* [TASK DATA]
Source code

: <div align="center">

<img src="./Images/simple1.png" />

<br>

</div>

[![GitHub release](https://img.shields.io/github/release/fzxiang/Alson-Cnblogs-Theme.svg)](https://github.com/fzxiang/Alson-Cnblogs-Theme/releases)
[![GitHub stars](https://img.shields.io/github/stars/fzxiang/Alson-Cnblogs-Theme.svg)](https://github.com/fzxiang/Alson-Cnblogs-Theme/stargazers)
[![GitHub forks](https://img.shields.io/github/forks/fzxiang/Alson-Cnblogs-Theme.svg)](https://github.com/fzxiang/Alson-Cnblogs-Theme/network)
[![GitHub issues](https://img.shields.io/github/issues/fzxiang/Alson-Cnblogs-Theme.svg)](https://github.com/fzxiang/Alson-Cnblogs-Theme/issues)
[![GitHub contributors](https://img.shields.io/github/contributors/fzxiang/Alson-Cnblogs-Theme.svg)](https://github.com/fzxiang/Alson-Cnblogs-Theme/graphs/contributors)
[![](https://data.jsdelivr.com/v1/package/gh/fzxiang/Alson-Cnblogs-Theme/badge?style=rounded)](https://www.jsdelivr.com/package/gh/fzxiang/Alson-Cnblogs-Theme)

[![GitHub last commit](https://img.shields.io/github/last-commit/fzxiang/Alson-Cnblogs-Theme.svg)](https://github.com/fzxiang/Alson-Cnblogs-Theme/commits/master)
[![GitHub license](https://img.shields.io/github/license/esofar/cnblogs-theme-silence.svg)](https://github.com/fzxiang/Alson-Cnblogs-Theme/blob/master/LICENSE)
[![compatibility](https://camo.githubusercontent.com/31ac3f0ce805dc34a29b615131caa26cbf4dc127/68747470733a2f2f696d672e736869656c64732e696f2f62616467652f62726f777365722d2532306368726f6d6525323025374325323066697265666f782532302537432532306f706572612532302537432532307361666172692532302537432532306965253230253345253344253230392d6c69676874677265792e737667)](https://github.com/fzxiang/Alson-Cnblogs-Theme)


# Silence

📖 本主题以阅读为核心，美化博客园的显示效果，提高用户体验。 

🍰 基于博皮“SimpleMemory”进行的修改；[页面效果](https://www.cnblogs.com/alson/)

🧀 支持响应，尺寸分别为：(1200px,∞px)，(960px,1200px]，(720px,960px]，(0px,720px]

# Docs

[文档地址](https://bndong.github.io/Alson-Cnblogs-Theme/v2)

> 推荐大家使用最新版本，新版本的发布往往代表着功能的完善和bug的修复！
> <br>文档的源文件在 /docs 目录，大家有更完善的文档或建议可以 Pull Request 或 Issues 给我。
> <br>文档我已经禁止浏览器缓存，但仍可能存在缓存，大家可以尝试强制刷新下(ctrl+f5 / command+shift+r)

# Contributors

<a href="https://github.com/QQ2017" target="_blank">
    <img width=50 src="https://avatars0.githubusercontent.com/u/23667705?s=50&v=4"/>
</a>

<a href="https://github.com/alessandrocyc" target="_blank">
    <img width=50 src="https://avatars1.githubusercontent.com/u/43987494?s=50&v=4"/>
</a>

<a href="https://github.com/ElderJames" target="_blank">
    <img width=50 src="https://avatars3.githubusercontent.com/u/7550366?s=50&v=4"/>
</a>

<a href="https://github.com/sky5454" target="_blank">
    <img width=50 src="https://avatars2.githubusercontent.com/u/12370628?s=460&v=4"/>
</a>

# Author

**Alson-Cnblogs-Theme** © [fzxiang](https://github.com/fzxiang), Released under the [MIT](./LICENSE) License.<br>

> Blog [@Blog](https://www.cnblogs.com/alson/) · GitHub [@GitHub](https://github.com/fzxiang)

* [WHAT THE TASK REQUIRES]
Go through the material and report each line that holds the string "LICENSE".

* [WRITTEN ANSWER]
[![GitHub license](https://img.shields.io/github/license/esofar/cnblogs-theme-silence.svg)](https://github.com/fzxiang/Alson-Cnblogs-Theme/blob/master/LICENSE)
**Alson-Cnblogs-Theme** © [fzxiang](https://github.com/fzxiang), Released under the [MIT](./LICENSE) License.<br>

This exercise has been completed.